I’ve been both nervous and excited to watch the events in Egypt unfold over the past few weeks. After visiting some friends in Cairo in 2007, the nation remains a special place to me. Seeing some of those friends disappear from Facebook from a few days at the end of January gave me an ominous feeling that things wouldn’t turn out well. It seemed for a while that the long-held belief that Mubarak could never be dislodged was being tested to its limits, only to be reinforced with a bloody crackdown.

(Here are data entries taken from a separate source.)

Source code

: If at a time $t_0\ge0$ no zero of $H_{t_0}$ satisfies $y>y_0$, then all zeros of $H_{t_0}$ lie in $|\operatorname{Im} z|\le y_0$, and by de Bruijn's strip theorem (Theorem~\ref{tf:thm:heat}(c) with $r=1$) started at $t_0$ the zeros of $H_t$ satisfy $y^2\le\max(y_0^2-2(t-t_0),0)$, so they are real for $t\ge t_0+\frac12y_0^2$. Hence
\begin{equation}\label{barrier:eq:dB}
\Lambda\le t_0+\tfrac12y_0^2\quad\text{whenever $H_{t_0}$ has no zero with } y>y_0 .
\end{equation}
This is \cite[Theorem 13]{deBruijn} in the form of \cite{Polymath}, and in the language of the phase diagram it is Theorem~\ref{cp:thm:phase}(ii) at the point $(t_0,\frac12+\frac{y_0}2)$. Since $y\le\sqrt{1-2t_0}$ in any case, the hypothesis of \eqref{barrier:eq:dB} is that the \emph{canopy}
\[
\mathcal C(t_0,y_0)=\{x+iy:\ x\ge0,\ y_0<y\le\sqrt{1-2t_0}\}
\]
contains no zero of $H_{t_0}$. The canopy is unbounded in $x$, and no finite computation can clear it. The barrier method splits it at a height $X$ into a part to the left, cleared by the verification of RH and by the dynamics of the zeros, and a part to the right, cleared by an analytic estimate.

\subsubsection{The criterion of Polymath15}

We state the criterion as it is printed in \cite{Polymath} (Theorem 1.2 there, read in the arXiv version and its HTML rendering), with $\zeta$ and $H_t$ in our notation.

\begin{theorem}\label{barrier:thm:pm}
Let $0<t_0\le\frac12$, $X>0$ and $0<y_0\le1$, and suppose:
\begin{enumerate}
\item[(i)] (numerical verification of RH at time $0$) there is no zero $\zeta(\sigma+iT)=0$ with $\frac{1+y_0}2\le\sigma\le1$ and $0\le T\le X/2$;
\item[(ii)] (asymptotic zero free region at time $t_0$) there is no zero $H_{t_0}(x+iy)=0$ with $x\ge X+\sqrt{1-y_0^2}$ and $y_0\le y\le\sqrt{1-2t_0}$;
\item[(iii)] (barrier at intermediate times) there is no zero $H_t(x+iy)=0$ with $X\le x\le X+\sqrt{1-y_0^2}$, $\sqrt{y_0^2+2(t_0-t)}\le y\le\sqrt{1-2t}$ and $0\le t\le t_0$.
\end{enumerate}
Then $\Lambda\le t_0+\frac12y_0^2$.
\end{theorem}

This victory doesn’t just change the regime in Egypt, it changes the mindset of the Egyptian people and beyond. After the Tunisian revolution, some people in Egypt started to imagine that it could happen there, but many others still didn’t. In fact, the friend I stayed with in Cairo was traveling through Europe for work when the protests started and wasn’t expecting much of anything to come of them. A week later, he was trying to get back into the country to join the chorus of Egyptians who’d despised Mubarak for years but felt powerless to do anything about it. Today Egyptians feel a greater sense of having the power to bring about change on their own. And other long-repressed peoples are starting to believe that they can too.
Eight years ago, as we were preparing to enter Iraq, many supporters of the invasion believed that toppling Saddam Hussein’s regime would be the domino that inspires others to rise up against their own oppressors, but it never happened. Instead, Iraq descended into bloody civil war and authoritarian countries like Iran were able to tighten their grip. It was never well-understood that in order for totalitarianism to give way to democracy, the people of that country have to fight that battle themselves. We can’t make that transition for them. The Egyptian people didn’t – and still don’t – need our help to build a nation with greater freedom and democratic values. They just risked their lives for it. They know what they want – and if left alone, they’ll build it. And that’s more likely to be the impetus that brings greater freedom and democracy to that entire region.